(Stored entries)
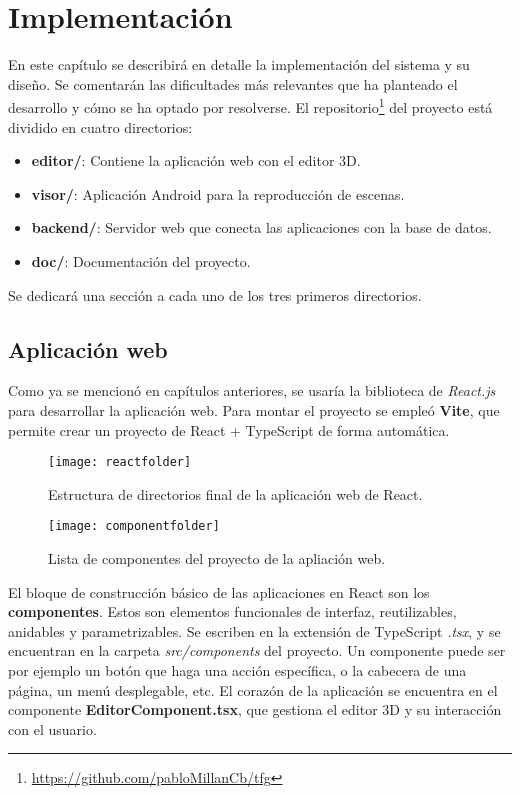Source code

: \chapter{Implementación}

En este capítulo se describirá en detalle la implementación del sistema y su diseño. Se comentarán las dificultades más relevantes que ha planteado el desarrollo y cómo se ha optado por resolverse. El repositorio\footnote{\url{https://github.com/pabloMillanCb/tfg}} del proyecto está dividido en cuatro directorios:

\begin{itemize}
    \item \textbf{editor/}: Contiene la aplicación web con el editor 3D.
    \item \textbf{visor/}: Aplicación Android para la reproducción de escenas.
    \item \textbf{backend/}: Servidor web que conecta las aplicaciones con la base de datos.
    \item \textbf{doc/}: Documentación del proyecto.
\end{itemize}

Se dedicará una sección a cada uno de los tres primeros directorios.


\section{Aplicación web}

Como ya se mencionó en capítulos anteriores, se usaría la biblioteca de \textit{React.js}\cite{react} para desarrollar la aplicación web. Para montar el proyecto se empleó \textbf{Vite}\cite{vite}, que permite crear un proyecto de React + TypeScript de forma automática.

\begin{figure}[h]
    \centering
    \texttt{[image: reactfolder]}
    \caption[Estructura de directorios de React]{Estructura de directorios final de la aplicación web de React.}
    \label{fig:reactfolder}
\end{figure}

\begin{figure}[h]
    \centering
    \texttt{[image: componentfolder]}
    \caption[Componentes del proyecto React]{Lista de componentes del proyecto de la apliación web.}
    \label{fig:componentfolder}
\end{figure}

El bloque de construcción básico de las aplicaciones en React son los \textbf{componentes}. Estos son elementos funcionales de interfaz, reutilizables, anidables y parametrizables. Se escriben en la extensión de TypeScript \textit{.tsx}, y se encuentran en la carpeta \textit{src/components} del proyecto. Un componente puede ser por ejemplo un botón que haga una acción específica, o la cabecera de una página, un menú desplegable, etc. El corazón de la aplicación se encuentra en el componente \textbf{EditorComponent.tsx}, que gestiona el editor 3D y su interacción con el usuario.

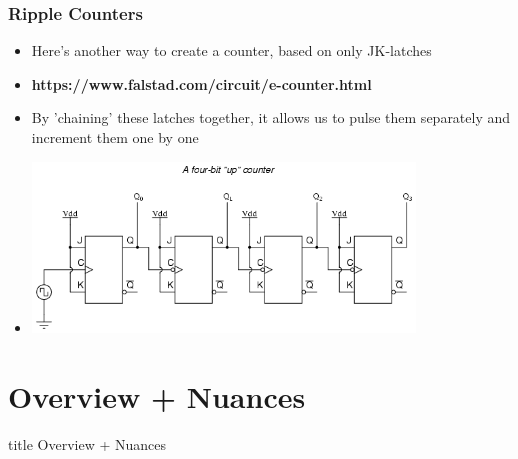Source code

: \documentclass{beamer}
\begin{document}
		\begin{frame}
			\frametitle{Ripple Counters}
			\begin{itemize}
				\item Here's another way to create a counter, based on only JK-latches
				\item \textbf{https://www.falstad.com/circuit/e-counter.html}
				\item By 'chaining' these latches together, it allows us to pulse them separately and increment them one by one
				\item \includegraphics[width=0.8\textwidth]{ripplectr}
				
			\end{itemize}
			
		\end{frame}
		
	\section{Overview + Nuances}
		
		\begin{frame}
                \vfill
                \centering
                \begin{beamercolorbox}[sep=8pt,center,shadow=true,rounded=true]{title}
                    Overview + Nuances\par%
                \end{beamercolorbox}
                \vfill
             \end{frame}
             
\end{document}
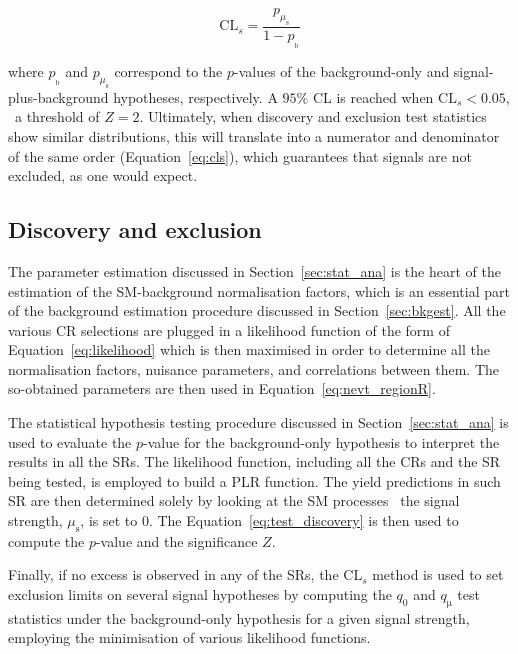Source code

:			\begin{equation}
				\mathrm{CL}_s = \frac{p_{\mu_{\mathrm{s}}}} {1 - p_{_\mathrm{b}}}
			\label{eq:cls}
			\end{equation}

			\noindent where $p_{_\mathrm{b}}$ and $p_{\mu_{\mathrm{s}}}$ correspond to the $p$-values of the background-only and signal-plus-background hypotheses, respectively. A $95\%$ \ac{CL} is reached when $\mathrm{CL}_s < 0.05$, \ie\ a threshold of $Z = 2$. Ultimately, when discovery and exclusion test statistics show similar distributions, this will translate into a numerator and denominator of the same order (Equation~\ref{eq:cls}), which guarantees that signals are not excluded, as one would expect.


			\subsection{Discovery and exclusion}

				The parameter estimation discussed in Section~\ref{sec:stat_ana} is the heart of the estimation of the \ac{SM}-background normalisation factors, which is an essential part of the background estimation procedure discussed in Section~\ref{sec:bkgest}. All the various \ac{CR} selections are plugged in a likelihood function of the form of Equation~\ref{eq:likelihood} which is then maximised in order to determine all the normalisation factors, nuisance parameters, and correlations between them. The so-obtained parameters are then used in Equation~\ref{eq:nevt_regionR}. 

				The statistical hypothesis testing procedure discussed in Section~\ref{sec:stat_ana} is used to evaluate the $p$-value for the background-only hypothesis to interpret the results in all the \acp{SR}. The likelihood function, including all the \acp{CR} and the \ac{SR} being tested, is employed to build a \ac{PLR} function. The yield predictions in such \ac{SR} are then determined solely by looking at the \ac{SM} processes \ie\ the signal strength, $\mu_{\mathrm{s}}$, is set to $0$. The Equation~\ref{eq:test_discovery} is then used to compute the $p$-value and the significance $Z$.%

				Finally, if no excess is observed in any of the \acp{SR}, the $\mathrm{CL}_s$ method is used to set exclusion limits on several signal hypotheses by computing the $q_0$ and $q_{\mathrm{\mu}}$ test statistics under the background-only hypothesis for a given signal strength, employing the minimisation of various likelihood functions. %



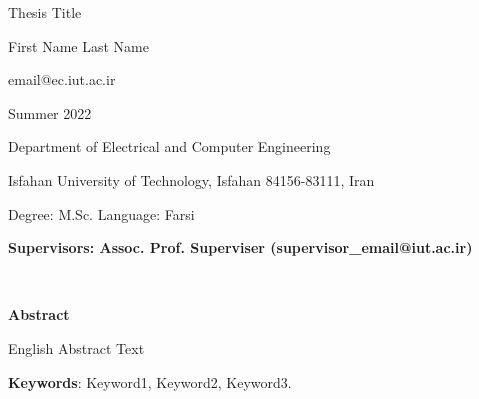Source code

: \thispagestyle{empty}
\begin{latin}
\begin{center}

{\huge Thesis Title}

\vspace{1cm}

{\LARGE{First Name Last Name}}

\vspace{0.2cm}

{\small email@ec.iut.ac.ir}

\vspace{0.5cm}

Summer 2022

\vspace{0.5cm}

Department of Electrical and Computer Engineering

\vspace{0.2cm}

Isfahan University of Technology, Isfahan 84156-83111, Iran

\vspace{0.2cm}

Degree: M.Sc. \hspace*{3cm} Language: Farsi

\vspace{1cm}

{\small\textbf{Supervisors: Assoc. Prof. Superviser (supervisor\_email@iut.ac.ir)}}
\end{center}
~\vfill


\noindent\textbf{Abstract}

\begin{small}
\baselineskip=0.6cm


English Abstract Text


 
\end{small}

\vspace{0.5 cm}

\noindent \textbf{Keywords}:  Keyword1, Keyword2, Keyword3.

\end{latin}
\restoregeometry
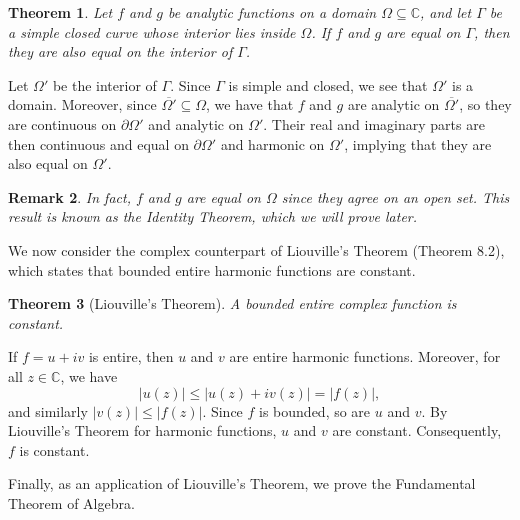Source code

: \documentclass[10pt]{article}
\makeatletter
\newcommand{\C}{\mathbb{C}}
\theoremstyle{newstyle}
\newtheorem{thm}{Theorem}[section]
\newtheorem{remark}[thm]{Remark}
\newenvironment{pf}[1][\proofname]{\par
  \pushQED{\qed}%
  \normalfont \topsep0\p@\relax
  \trivlist
  \item[\hskip\labelsep\scshape
  #1\@addpunct{.}]\ignorespaces
}{%
  \popQED\endtrivlist\@endpefalse
}
\makeatother
\begin{document}
\begin{thm}
Let $f$ and $g$ be analytic functions on a domain $\Omega \subseteq \C$, and let 
$\Gamma$ be a simple closed curve whose interior lies inside $\Omega$. If $f$ and $g$ 
are equal on $\Gamma$, then they are also equal on the interior of $\Gamma$.
\end{thm}
\begin{pf}
Let $\Omega'$ be the interior of $\Gamma$. Since $\Gamma$ is simple and closed, we see that 
$\Omega'$ is a domain. Moreover, since $\overline{\Omega'} \subseteq \Omega$, we have that 
$f$ and $g$ are analytic on $\overline{\Omega'}$, so they are continuous on 
$\partial\Omega'$ and analytic on $\Omega'$. Their real and imaginary parts are then continuous 
and equal on $\partial\Omega'$ and harmonic on $\Omega'$, implying that they are also equal on 
$\Omega'$. 
\end{pf}

\begin{remark}
In fact, $f$ and $g$ are equal on $\Omega$ since they agree on an open set. This result 
is known as the Identity Theorem, which we will prove later. 
\end{remark}

We now consider the complex counterpart of Liouville's Theorem (Theorem 8.2), which states that 
bounded entire harmonic functions are constant. 

\begin{thm}[Liouville's Theorem]
A bounded entire complex function is constant.
\end{thm}
\begin{pf}
If $f = u+iv$ is entire, then $u$ and $v$ are entire harmonic functions. Moreover, for all $z \in 
\C$, we have 
\[ |u(z)| \leq |u(z) + iv(z)| = |f(z)|, \]
and similarly $|v(z)| \leq |f(z)|$. Since $f$ is bounded, so are $u$ and $v$. By Liouville's 
Theorem for harmonic functions, $u$ and $v$ are constant. Consequently, $f$ is constant. 
\end{pf}

Finally, as an application of Liouville's Theorem, we prove the Fundamental Theorem of Algebra. 
\end{document}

**To do**
For each entry, copy the text exactly and leave out any image it carries.

**Problem solution**
Source code

: \chapter{Implementación}

En este capítulo se describirá en detalle la implementación del sistema y su diseño. Se comentarán las dificultades más relevantes que ha planteado el desarrollo y cómo se ha optado por resolverse. El repositorio\footnote{\url{https://github.com/pabloMillanCb/tfg}} del proyecto está dividido en cuatro directorios:

\begin{itemize}
    \item \textbf{editor/}: Contiene la aplicación web con el editor 3D.
    \item \textbf{visor/}: Aplicación Android para la reproducción de escenas.
    \item \textbf{backend/}: Servidor web que conecta las aplicaciones con la base de datos.
    \item \textbf{doc/}: Documentación del proyecto.
\end{itemize}

Se dedicará una sección a cada uno de los tres primeros directorios.


\section{Aplicación web}

Como ya se mencionó en capítulos anteriores, se usaría la biblioteca de \textit{React.js}\cite{react} para desarrollar la aplicación web. Para montar el proyecto se empleó \textbf{Vite}\cite{vite}, que permite crear un proyecto de React + TypeScript de forma automática.

\begin{figure}[h]
    \centering
    \texttt{[image: reactfolder]}
    \caption[Estructura de directorios de React]{Estructura de directorios final de la aplicación web de React.}
    \label{fig:reactfolder}
\end{figure}

\begin{figure}[h]
    \centering
    \texttt{[image: componentfolder]}
    \caption[Componentes del proyecto React]{Lista de componentes del proyecto de la apliación web.}
    \label{fig:componentfolder}
\end{figure}

El bloque de construcción básico de las aplicaciones en React son los \textbf{componentes}. Estos son elementos funcionales de interfaz, reutilizables, anidables y parametrizables. Se escriben en la extensión de TypeScript \textit{.tsx}, y se encuentran en la carpeta \textit{src/components} del proyecto. Un componente puede ser por ejemplo un botón que haga una acción específica, o la cabecera de una página, un menú desplegable, etc. El corazón de la aplicación se encuentra en el componente \textbf{EditorComponent.tsx}, que gestiona el editor 3D y su interacción con el usuario.

Source code

: \documentclass{beamer}
\begin{document}
		\begin{frame}
			\frametitle{Ripple Counters}
			\begin{itemize}
				\item Here's another way to create a counter, based on only JK-latches
				\item \textbf{https://www.falstad.com/circuit/e-counter.html}
				\item By 'chaining' these latches together, it allows us to pulse them separately and increment them one by one
				\item \includegraphics[width=0.8\textwidth]{ripplectr}
				
			\end{itemize}
			
		\end{frame}
		
	\section{Overview + Nuances}
		
		\begin{frame}
                \vfill
                \centering
                \begin{beamercolorbox}[sep=8pt,center,shadow=true,rounded=true]{title}
                    Overview + Nuances\par%
                \end{beamercolorbox}
                \vfill
             \end{frame}
             
\end{document}
Source code

:			\begin{equation}
				\mathrm{CL}_s = \frac{p_{\mu_{\mathrm{s}}}} {1 - p_{_\mathrm{b}}}
			\label{eq:cls}
			\end{equation}

			\noindent where $p_{_\mathrm{b}}$ and $p_{\mu_{\mathrm{s}}}$ correspond to the $p$-values of the background-only and signal-plus-background hypotheses, respectively. A $95\%$ \ac{CL} is reached when $\mathrm{CL}_s < 0.05$, \ie\ a threshold of $Z = 2$. Ultimately, when discovery and exclusion test statistics show similar distributions, this will translate into a numerator and denominator of the same order (Equation~\ref{eq:cls}), which guarantees that signals are not excluded, as one would expect.


			\subsection{Discovery and exclusion}

				The parameter estimation discussed in Section~\ref{sec:stat_ana} is the heart of the estimation of the \ac{SM}-background normalisation factors, which is an essential part of the background estimation procedure discussed in Section~\ref{sec:bkgest}. All the various \ac{CR} selections are plugged in a likelihood function of the form of Equation~\ref{eq:likelihood} which is then maximised in order to determine all the normalisation factors, nuisance parameters, and correlations between them. The so-obtained parameters are then used in Equation~\ref{eq:nevt_regionR}. 

				The statistical hypothesis testing procedure discussed in Section~\ref{sec:stat_ana} is used to evaluate the $p$-value for the background-only hypothesis to interpret the results in all the \acp{SR}. The likelihood function, including all the \acp{CR} and the \ac{SR} being tested, is employed to build a \ac{PLR} function. The yield predictions in such \ac{SR} are then determined solely by looking at the \ac{SM} processes \ie\ the signal strength, $\mu_{\mathrm{s}}$, is set to $0$. The Equation~\ref{eq:test_discovery} is then used to compute the $p$-value and the significance $Z$.%

				Finally, if no excess is observed in any of the \acp{SR}, the $\mathrm{CL}_s$ method is used to set exclusion limits on several signal hypotheses by computing the $q_0$ and $q_{\mathrm{\mu}}$ test statistics under the background-only hypothesis for a given signal strength, employing the minimisation of various likelihood functions. %



Source code

: \thispagestyle{empty}
\begin{latin}
\begin{center}

{\huge Thesis Title}

\vspace{1cm}

{\LARGE{First Name Last Name}}

\vspace{0.2cm}

{\small email@ec.iut.ac.ir}

\vspace{0.5cm}

Summer 2022

\vspace{0.5cm}

Department of Electrical and Computer Engineering

\vspace{0.2cm}

Isfahan University of Technology, Isfahan 84156-83111, Iran

\vspace{0.2cm}

Degree: M.Sc. \hspace*{3cm} Language: Farsi

\vspace{1cm}

{\small\textbf{Supervisors: Assoc. Prof. Superviser (supervisor\_email@iut.ac.ir)}}
\end{center}
~\vfill


\noindent\textbf{Abstract}

\begin{small}
\baselineskip=0.6cm


English Abstract Text


 
\end{small}

\vspace{0.5 cm}

\noindent \textbf{Keywords}:  Keyword1, Keyword2, Keyword3.

\end{latin}
\restoregeometry
Source code

: \documentclass[10pt]{article}
\makeatletter
\newcommand{\C}{\mathbb{C}}
\theoremstyle{newstyle}
\newtheorem{thm}{Theorem}[section]
\newtheorem{remark}[thm]{Remark}
\newenvironment{pf}[1][\proofname]{\par
  \pushQED{\qed}%
  \normalfont \topsep0\p@\relax
  \trivlist
  \item[\hskip\labelsep\scshape
  #1\@addpunct{.}]\ignorespaces
}{%
  \popQED\endtrivlist\@endpefalse
}
\makeatother
\begin{document}
\begin{thm}
Let $f$ and $g$ be analytic functions on a domain $\Omega \subseteq \C$, and let 
$\Gamma$ be a simple closed curve whose interior lies inside $\Omega$. If $f$ and $g$ 
are equal on $\Gamma$, then they are also equal on the interior of $\Gamma$.
\end{thm}
\begin{pf}
Let $\Omega'$ be the interior of $\Gamma$. Since $\Gamma$ is simple and closed, we see that 
$\Omega'$ is a domain. Moreover, since $\overline{\Omega'} \subseteq \Omega$, we have that 
$f$ and $g$ are analytic on $\overline{\Omega'}$, so they are continuous on 
$\partial\Omega'$ and analytic on $\Omega'$. Their real and imaginary parts are then continuous 
and equal on $\partial\Omega'$ and harmonic on $\Omega'$, implying that they are also equal on 
$\Omega'$. 
\end{pf}

\begin{remark}
In fact, $f$ and $g$ are equal on $\Omega$ since they agree on an open set. This result 
is known as the Identity Theorem, which we will prove later. 
\end{remark}

We now consider the complex counterpart of Liouville's Theorem (Theorem 8.2), which states that 
bounded entire harmonic functions are constant. 

\begin{thm}[Liouville's Theorem]
A bounded entire complex function is constant.
\end{thm}
\begin{pf}
If $f = u+iv$ is entire, then $u$ and $v$ are entire harmonic functions. Moreover, for all $z \in 
\C$, we have 
\[ |u(z)| \leq |u(z) + iv(z)| = |f(z)|, \]
and similarly $|v(z)| \leq |f(z)|$. Since $f$ is bounded, so are $u$ and $v$. By Liouville's 
Theorem for harmonic functions, $u$ and $v$ are constant. Consequently, $f$ is constant. 
\end{pf}

Finally, as an application of Liouville's Theorem, we prove the Fundamental Theorem of Algebra. 
\end{document}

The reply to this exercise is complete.